_Data extract_
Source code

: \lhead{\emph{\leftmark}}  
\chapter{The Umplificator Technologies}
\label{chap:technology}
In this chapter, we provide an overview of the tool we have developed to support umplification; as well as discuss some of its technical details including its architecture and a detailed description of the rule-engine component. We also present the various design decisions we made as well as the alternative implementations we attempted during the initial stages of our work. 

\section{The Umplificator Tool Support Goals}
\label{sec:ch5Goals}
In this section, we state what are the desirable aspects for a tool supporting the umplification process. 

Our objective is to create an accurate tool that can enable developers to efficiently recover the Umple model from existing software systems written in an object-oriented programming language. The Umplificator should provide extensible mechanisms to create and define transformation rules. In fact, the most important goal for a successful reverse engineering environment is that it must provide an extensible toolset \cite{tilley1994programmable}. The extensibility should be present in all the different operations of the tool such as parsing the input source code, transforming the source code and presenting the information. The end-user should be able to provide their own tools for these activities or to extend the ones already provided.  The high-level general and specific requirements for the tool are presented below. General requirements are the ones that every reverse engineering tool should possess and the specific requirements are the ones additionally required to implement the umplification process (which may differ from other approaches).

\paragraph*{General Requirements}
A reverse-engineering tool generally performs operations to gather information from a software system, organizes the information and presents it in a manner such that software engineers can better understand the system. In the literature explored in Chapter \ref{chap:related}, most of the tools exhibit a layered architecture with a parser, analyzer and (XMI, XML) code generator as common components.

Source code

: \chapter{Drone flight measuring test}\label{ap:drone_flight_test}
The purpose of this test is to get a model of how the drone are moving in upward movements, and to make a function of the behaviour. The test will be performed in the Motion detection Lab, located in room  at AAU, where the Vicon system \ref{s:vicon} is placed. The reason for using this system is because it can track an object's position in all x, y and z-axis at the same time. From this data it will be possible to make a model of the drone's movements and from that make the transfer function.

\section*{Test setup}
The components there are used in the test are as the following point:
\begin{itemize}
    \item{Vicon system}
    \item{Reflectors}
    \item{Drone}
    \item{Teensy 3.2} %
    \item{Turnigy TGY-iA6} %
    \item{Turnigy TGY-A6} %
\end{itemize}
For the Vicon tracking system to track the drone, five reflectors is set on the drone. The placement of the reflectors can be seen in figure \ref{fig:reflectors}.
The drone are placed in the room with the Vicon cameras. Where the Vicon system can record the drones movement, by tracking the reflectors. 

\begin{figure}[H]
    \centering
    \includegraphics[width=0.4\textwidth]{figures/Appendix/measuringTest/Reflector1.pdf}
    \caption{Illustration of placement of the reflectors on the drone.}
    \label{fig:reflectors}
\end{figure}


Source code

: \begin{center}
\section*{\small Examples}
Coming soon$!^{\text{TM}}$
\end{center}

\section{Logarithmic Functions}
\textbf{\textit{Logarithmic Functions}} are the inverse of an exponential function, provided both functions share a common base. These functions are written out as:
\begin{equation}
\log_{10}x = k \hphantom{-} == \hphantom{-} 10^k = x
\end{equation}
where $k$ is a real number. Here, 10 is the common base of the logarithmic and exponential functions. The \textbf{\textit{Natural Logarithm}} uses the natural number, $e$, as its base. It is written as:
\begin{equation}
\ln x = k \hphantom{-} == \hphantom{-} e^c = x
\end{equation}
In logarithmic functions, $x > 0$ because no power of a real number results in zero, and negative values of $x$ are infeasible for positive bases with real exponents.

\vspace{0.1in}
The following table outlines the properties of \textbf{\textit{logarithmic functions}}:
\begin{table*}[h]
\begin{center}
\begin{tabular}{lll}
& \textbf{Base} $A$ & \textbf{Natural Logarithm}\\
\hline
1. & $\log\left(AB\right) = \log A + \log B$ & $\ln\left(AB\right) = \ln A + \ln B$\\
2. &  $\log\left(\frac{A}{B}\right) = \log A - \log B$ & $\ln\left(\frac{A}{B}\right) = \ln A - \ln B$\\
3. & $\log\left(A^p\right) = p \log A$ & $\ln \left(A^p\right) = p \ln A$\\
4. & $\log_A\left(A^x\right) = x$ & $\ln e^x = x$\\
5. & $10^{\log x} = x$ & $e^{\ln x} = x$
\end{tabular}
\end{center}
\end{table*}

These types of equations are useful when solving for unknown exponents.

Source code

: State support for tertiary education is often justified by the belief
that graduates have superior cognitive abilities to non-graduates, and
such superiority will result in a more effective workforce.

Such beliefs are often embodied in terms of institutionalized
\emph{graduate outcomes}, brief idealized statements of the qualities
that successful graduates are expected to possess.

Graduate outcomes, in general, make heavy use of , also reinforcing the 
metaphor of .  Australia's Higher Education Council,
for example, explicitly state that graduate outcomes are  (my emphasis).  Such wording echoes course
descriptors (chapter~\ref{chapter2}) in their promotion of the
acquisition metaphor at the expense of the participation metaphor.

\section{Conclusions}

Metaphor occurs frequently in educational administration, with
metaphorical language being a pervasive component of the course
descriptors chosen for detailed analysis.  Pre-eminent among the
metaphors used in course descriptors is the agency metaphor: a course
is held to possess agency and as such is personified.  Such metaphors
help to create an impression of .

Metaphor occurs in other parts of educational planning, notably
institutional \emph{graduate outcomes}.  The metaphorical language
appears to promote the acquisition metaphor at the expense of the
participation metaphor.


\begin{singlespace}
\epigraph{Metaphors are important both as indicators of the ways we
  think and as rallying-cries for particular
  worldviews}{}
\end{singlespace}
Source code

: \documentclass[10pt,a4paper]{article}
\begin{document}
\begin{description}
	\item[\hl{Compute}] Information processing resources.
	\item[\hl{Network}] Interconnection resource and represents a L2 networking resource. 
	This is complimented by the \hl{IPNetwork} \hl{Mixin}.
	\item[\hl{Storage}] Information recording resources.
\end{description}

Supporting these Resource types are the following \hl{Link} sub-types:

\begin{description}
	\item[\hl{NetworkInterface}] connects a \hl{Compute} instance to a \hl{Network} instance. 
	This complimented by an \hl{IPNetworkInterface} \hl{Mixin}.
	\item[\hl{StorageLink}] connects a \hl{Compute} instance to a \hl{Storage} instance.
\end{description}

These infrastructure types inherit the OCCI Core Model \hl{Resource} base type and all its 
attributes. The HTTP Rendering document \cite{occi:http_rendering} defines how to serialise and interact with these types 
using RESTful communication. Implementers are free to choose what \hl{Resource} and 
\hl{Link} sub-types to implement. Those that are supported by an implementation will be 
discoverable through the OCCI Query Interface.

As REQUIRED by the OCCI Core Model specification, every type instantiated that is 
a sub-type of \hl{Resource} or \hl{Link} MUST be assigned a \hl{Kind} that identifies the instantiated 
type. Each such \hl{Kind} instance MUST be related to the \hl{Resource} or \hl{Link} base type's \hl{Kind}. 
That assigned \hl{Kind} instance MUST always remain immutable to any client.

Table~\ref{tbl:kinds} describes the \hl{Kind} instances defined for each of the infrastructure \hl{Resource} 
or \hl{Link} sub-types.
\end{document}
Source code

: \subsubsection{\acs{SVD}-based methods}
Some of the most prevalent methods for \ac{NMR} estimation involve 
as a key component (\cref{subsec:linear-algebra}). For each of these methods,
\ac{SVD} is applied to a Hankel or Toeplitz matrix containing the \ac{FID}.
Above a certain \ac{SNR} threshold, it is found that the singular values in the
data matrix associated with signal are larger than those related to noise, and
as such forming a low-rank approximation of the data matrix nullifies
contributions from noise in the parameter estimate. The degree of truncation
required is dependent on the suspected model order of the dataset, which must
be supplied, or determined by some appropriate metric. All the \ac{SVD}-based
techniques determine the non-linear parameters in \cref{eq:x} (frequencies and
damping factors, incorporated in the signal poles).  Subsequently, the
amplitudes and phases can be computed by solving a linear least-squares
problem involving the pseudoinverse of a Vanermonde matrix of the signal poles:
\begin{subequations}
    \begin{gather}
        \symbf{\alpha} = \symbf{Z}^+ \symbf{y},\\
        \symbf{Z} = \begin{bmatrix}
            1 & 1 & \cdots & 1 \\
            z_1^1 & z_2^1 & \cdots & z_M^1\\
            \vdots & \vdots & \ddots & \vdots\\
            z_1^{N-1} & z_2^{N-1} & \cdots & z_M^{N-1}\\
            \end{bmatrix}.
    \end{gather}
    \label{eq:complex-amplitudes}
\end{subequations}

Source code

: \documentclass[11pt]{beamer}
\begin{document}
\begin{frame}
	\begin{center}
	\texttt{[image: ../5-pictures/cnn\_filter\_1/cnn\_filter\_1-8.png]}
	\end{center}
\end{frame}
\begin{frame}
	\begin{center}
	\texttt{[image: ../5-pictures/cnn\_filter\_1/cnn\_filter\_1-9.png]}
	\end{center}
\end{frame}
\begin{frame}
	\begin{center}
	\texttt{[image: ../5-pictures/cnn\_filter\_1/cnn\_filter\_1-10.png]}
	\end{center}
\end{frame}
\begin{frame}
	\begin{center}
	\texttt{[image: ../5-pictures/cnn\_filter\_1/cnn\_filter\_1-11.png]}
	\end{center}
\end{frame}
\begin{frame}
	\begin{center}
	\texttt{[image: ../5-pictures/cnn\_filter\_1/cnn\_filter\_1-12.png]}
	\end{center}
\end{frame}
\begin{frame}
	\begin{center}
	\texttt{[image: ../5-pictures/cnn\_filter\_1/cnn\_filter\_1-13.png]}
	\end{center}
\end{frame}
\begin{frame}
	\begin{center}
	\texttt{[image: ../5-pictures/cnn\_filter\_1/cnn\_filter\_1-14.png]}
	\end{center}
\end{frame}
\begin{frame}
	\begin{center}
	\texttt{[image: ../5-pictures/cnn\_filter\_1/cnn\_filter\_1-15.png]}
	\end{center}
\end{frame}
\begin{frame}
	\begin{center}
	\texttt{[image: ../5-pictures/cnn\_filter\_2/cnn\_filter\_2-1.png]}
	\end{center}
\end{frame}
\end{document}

_Work instructions_
Reproduce each line of the material containing the word "occurs".

_Problem solution_
Metaphor occurs frequently in educational administration, with
Metaphor occurs in other parts of educational planning, notably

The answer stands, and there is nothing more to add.